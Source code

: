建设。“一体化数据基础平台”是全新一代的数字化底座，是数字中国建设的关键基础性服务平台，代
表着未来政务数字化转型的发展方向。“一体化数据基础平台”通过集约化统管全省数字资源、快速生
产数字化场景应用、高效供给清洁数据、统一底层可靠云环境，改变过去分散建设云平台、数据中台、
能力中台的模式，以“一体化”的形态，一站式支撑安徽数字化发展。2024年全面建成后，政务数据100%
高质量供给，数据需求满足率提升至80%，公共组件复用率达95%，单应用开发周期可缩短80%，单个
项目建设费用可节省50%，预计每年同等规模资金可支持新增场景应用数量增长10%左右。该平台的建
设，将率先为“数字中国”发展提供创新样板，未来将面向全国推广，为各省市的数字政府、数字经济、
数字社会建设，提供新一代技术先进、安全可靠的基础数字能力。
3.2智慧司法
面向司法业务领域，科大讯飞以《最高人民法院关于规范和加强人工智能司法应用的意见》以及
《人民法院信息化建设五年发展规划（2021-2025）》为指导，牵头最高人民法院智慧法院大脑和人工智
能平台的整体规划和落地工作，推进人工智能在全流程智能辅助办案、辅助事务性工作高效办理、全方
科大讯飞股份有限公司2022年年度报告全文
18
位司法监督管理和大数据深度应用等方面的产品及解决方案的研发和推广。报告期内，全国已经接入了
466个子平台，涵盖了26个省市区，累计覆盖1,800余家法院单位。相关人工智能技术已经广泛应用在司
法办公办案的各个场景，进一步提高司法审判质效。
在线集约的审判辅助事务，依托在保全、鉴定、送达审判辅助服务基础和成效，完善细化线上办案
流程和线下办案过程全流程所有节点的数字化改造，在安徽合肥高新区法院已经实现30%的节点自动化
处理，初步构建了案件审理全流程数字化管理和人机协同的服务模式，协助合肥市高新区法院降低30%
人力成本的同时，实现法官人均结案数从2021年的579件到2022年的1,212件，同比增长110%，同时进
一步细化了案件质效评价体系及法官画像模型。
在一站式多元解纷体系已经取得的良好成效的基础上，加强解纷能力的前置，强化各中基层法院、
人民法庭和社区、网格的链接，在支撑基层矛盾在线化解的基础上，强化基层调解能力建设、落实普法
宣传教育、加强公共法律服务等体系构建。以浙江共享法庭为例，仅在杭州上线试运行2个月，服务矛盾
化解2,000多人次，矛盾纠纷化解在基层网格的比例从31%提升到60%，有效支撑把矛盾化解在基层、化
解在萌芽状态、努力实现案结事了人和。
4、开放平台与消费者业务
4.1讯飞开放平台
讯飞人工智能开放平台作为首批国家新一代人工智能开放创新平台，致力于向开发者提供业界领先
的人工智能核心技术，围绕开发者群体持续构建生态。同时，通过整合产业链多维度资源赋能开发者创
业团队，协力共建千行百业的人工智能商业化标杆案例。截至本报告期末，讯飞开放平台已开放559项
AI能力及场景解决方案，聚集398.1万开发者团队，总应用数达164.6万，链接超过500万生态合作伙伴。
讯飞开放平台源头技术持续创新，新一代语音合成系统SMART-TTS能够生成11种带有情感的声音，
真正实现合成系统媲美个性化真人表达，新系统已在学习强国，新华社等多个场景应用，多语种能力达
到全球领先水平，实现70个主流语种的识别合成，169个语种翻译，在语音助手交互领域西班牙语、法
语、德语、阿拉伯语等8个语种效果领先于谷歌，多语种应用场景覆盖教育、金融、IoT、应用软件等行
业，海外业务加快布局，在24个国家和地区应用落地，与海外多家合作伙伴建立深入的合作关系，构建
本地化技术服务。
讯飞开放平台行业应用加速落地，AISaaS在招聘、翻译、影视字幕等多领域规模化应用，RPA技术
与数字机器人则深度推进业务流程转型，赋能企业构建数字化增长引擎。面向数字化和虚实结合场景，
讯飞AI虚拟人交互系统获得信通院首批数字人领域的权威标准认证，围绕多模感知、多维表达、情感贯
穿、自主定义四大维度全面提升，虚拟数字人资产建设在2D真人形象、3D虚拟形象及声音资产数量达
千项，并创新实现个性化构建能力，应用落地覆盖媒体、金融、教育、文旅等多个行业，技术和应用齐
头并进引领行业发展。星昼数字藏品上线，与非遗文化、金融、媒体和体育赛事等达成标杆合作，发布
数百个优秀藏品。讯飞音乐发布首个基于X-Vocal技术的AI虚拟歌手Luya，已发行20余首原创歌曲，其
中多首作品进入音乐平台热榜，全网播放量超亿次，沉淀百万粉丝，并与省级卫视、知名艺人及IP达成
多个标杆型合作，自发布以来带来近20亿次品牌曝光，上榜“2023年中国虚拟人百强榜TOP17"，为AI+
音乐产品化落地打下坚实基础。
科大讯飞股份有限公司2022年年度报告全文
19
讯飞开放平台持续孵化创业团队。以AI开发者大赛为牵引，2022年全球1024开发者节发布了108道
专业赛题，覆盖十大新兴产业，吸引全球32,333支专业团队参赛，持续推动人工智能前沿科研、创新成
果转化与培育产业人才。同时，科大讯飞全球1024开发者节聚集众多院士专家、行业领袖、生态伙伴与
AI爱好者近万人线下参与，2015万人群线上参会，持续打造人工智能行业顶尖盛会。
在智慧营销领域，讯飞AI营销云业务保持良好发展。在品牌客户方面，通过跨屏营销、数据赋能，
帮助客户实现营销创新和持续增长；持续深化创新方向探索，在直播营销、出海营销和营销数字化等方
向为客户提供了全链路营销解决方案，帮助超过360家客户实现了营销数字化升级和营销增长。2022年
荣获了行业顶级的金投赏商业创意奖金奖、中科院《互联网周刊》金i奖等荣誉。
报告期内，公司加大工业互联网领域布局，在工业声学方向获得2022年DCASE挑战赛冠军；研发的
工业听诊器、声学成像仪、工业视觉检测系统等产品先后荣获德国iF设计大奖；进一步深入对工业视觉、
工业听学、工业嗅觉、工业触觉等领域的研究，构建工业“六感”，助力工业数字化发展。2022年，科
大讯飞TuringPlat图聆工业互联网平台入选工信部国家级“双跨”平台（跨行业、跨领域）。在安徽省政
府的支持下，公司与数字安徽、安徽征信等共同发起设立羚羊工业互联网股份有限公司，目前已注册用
⁂
_Required action_. Set the whole listing down, word for word.

_Response for this exercise_.
Source code

:建设。“一体化数据基础平台”是全新一代的数字化底座，是数字中国建设的关键基础性服务平台，代
表着未来政务数字化转型的发展方向。“一体化数据基础平台”通过集约化统管全省数字资源、快速生
产数字化场景应用、高效供给清洁数据、统一底层可靠云环境，改变过去分散建设云平台、数据中台、
能力中台的模式，以“一体化”的形态，一站式支撑安徽数字化发展。2024年全面建成后，政务数据100%
高质量供给，数据需求满足率提升至80%，公共组件复用率达95%，单应用开发周期可缩短80%，单个
项目建设费用可节省50%，预计每年同等规模资金可支持新增场景应用数量增长10%左右。该平台的建
设，将率先为“数字中国”发展提供创新样板，未来将面向全国推广，为各省市的数字政府、数字经济、
数字社会建设，提供新一代技术先进、安全可靠的基础数字能力。
3.2智慧司法
面向司法业务领域，科大讯飞以《最高人民法院关于规范和加强人工智能司法应用的意见》以及
《人民法院信息化建设五年发展规划（2021-2025）》为指导，牵头最高人民法院智慧法院大脑和人工智
能平台的整体规划和落地工作，推进人工智能在全流程智能辅助办案、辅助事务性工作高效办理、全方
科大讯飞股份有限公司2022年年度报告全文
18
位司法监督管理和大数据深度应用等方面的产品及解决方案的研发和推广。报告期内，全国已经接入了
466个子平台，涵盖了26个省市区，累计覆盖1,800余家法院单位。相关人工智能技术已经广泛应用在司
法办公办案的各个场景，进一步提高司法审判质效。
在线集约的审判辅助事务，依托在保全、鉴定、送达审判辅助服务基础和成效，完善细化线上办案
流程和线下办案过程全流程所有节点的数字化改造，在安徽合肥高新区法院已经实现30%的节点自动化
处理，初步构建了案件审理全流程数字化管理和人机协同的服务模式，协助合肥市高新区法院降低30%
人力成本的同时，实现法官人均结案数从2021年的579件到2022年的1,212件，同比增长110%，同时进
一步细化了案件质效评价体系及法官画像模型。
在一站式多元解纷体系已经取得的良好成效的基础上，加强解纷能力的前置，强化各中基层法院、
人民法庭和社区、网格的链接，在支撑基层矛盾在线化解的基础上，强化基层调解能力建设、落实普法
宣传教育、加强公共法律服务等体系构建。以浙江共享法庭为例，仅在杭州上线试运行2个月，服务矛盾
化解2,000多人次，矛盾纠纷化解在基层网格的比例从31%提升到60%，有效支撑把矛盾化解在基层、化
解在萌芽状态、努力实现案结事了人和。
4、开放平台与消费者业务
4.1讯飞开放平台
讯飞人工智能开放平台作为首批国家新一代人工智能开放创新平台，致力于向开发者提供业界领先
的人工智能核心技术，围绕开发者群体持续构建生态。同时，通过整合产业链多维度资源赋能开发者创
业团队，协力共建千行百业的人工智能商业化标杆案例。截至本报告期末，讯飞开放平台已开放559项
AI能力及场景解决方案，聚集398.1万开发者团队，总应用数达164.6万，链接超过500万生态合作伙伴。
讯飞开放平台源头技术持续创新，新一代语音合成系统SMART-TTS能够生成11种带有情感的声音，
真正实现合成系统媲美个性化真人表达，新系统已在学习强国，新华社等多个场景应用，多语种能力达
到全球领先水平，实现70个主流语种的识别合成，169个语种翻译，在语音助手交互领域西班牙语、法
语、德语、阿拉伯语等8个语种效果领先于谷歌，多语种应用场景覆盖教育、金融、IoT、应用软件等行
业，海外业务加快布局，在24个国家和地区应用落地，与海外多家合作伙伴建立深入的合作关系，构建
本地化技术服务。
讯飞开放平台行业应用加速落地，AISaaS在招聘、翻译、影视字幕等多领域规模化应用，RPA技术
与数字机器人则深度推进业务流程转型，赋能企业构建数字化增长引擎。面向数字化和虚实结合场景，
讯飞AI虚拟人交互系统获得信通院首批数字人领域的权威标准认证，围绕多模感知、多维表达、情感贯
穿、自主定义四大维度全面提升，虚拟数字人资产建设在2D真人形象、3D虚拟形象及声音资产数量达
千项，并创新实现个性化构建能力，应用落地覆盖媒体、金融、教育、文旅等多个行业，技术和应用齐
头并进引领行业发展。星昼数字藏品上线，与非遗文化、金融、媒体和体育赛事等达成标杆合作，发布
数百个优秀藏品。讯飞音乐发布首个基于X-Vocal技术的AI虚拟歌手Luya，已发行20余首原创歌曲，其
中多首作品进入音乐平台热榜，全网播放量超亿次，沉淀百万粉丝，并与省级卫视、知名艺人及IP达成
多个标杆型合作，自发布以来带来近20亿次品牌曝光，上榜“2023年中国虚拟人百强榜TOP17"，为AI+
音乐产品化落地打下坚实基础。
科大讯飞股份有限公司2022年年度报告全文
19
讯飞开放平台持续孵化创业团队。以AI开发者大赛为牵引，2022年全球1024开发者节发布了108道
专业赛题，覆盖十大新兴产业，吸引全球32,333支专业团队参赛，持续推动人工智能前沿科研、创新成
果转化与培育产业人才。同时，科大讯飞全球1024开发者节聚集众多院士专家、行业领袖、生态伙伴与
AI爱好者近万人线下参与，2015万人群线上参会，持续打造人工智能行业顶尖盛会。
在智慧营销领域，讯飞AI营销云业务保持良好发展。在品牌客户方面，通过跨屏营销、数据赋能，
帮助客户实现营销创新和持续增长；持续深化创新方向探索，在直播营销、出海营销和营销数字化等方
向为客户提供了全链路营销解决方案，帮助超过360家客户实现了营销数字化升级和营销增长。2022年
荣获了行业顶级的金投赏商业创意奖金奖、中科院《互联网周刊》金i奖等荣誉。
报告期内，公司加大工业互联网领域布局，在工业声学方向获得2022年DCASE挑战赛冠军；研发的
工业听诊器、声学成像仪、工业视觉检测系统等产品先后荣获德国iF设计大奖；进一步深入对工业视觉、
工业听学、工业嗅觉、工业触觉等领域的研究，构建工业“六感”，助力工业数字化发展。2022年，科
大讯飞TuringPlat图聆工业互联网平台入选工信部国家级“双跨”平台（跨行业、跨领域）。在安徽省政
府的支持下，公司与数字安徽、安徽征信等共同发起设立羚羊工业互联网股份有限公司，目前已注册用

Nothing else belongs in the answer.